И спросил себя невольно: «Может, для того и жила она на свете?» Но тут же с возмущением отбросил эту мысль. И внезапно ощутил прилив гнева на Марыню, даже презрение к ней.
«Нет, такой ценой мне ее не нужно! – подумал он, стискивая зубы. – Нет! Довольно я настрадался из-за нее. Дюжину таких я отдал бы за Литку!»
– Шагу нельзя ступить, ни зги не видно, – сетовал между тем ковылявший рядом Васковский. – И булыжник скользкий от сырости. Без тебя я давно бы упал.
– Видите ли, дорогой мой, – уже поостыв, сказал Поланецкий, – уж если ходить по земле, надо под ноги смотреть, а не устремлять очи горе.

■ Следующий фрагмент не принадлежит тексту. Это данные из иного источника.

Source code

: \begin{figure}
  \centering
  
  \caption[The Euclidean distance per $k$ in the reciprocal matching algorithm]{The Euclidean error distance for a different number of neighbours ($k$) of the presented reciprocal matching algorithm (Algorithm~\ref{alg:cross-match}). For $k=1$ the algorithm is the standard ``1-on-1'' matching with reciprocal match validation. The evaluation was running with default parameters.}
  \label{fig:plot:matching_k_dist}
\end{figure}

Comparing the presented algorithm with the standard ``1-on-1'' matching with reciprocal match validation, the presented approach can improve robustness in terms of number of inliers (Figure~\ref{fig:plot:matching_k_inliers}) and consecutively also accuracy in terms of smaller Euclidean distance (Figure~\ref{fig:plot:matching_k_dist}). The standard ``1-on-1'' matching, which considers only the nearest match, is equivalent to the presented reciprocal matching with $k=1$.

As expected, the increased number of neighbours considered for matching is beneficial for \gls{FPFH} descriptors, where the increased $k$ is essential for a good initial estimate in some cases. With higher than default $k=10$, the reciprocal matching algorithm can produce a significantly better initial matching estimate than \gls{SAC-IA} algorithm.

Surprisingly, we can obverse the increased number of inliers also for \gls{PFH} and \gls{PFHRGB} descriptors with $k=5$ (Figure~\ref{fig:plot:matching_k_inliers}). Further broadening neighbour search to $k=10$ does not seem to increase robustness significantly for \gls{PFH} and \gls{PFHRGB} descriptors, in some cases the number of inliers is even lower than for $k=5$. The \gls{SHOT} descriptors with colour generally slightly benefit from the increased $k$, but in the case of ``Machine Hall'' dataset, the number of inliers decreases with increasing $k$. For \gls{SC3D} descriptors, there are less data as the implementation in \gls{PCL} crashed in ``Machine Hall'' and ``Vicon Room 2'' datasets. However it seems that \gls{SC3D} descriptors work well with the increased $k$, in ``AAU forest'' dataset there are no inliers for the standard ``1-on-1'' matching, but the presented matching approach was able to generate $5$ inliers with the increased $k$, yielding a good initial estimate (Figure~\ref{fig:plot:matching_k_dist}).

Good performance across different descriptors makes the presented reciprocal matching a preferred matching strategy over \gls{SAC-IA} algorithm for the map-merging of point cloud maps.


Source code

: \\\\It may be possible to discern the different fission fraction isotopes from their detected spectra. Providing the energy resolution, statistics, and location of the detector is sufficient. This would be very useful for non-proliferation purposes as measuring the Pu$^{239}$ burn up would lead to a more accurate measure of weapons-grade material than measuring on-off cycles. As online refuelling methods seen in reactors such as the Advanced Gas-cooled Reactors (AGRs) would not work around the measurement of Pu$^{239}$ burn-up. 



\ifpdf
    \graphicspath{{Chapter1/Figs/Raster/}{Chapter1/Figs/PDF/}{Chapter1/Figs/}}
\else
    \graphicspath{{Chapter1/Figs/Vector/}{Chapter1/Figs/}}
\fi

– Ты крепко на ней стоишь.
– И вижу хорошо, даже в этой мгле. Все мы блуждаем во мгле, а что за ней – черт его знает. И рассуждать об этом – все равно что ветки сухие ломать да в воду бросать и утверждать, будто они зацветут. А они сгнивают, и больше ничего. Мне тоже что-то такое померещилось, из чего расцвел бы цветок, да вода унесла. Глупости это все!.. Но вот и дом ваш, спокойной ночи!
Они расстались. Поланецкий вернулся домой еле живой от усталости, а когда лег, его стали преследовать мучительные мысли и картины. И все представлялась убитая горем пани Эмилия с тенью пальмовых листьев на лице, похожей на гигантскую, хищно растопыренную длань. «Так можно философствовать до самого утра, – бормотал он. – Жизнь – такая вот длань, которая бросает свою тень на нас! Длань зловещая, потому что, будь она помилосердней, девочка не умерла бы, а разговоры Васковского… это все курам на смех!»
Тут ему вспомнилось, что Васковский не только о смерти рассуждал, но и просил помолиться за упокой Литкиной души. Поланецкий заколебался и долго боролся с собой. Он не верил, что молитва его может быть услышана Литкой и как-то помочь ей, и это сковывало язык. Стыдно было произносить неискренние слова, но и бездействовать казалось не лучше. «В конце концов, что мне об этом известно? – размышлял он. – Ничего! Тьма и тьма кругом. Пользы никакой, но что я могу еще сделать для моего котенка, для милой моей девчушки, которая даже в день смерти беспокоилась обо мне».
Еще несколько минут он крепился, потом привстал в постели на колени и произнес:
– Упокой, господи…
Но спокойней не стало, напротив, только еще больше жаль стало Литку, и одновременно поднялось раздражение против Васковского, который поставил его перед дилеммой: изменить самому себе или предать в каком-то смысле Литку. Наконец, почувствовав, что сыт по горло этими терзаниями, он решил завтра с утра отправиться в контору и заняться с Бигелем делами, чем придется, лишь бы вырваться из томительного, заколдованного круга своих мыслей.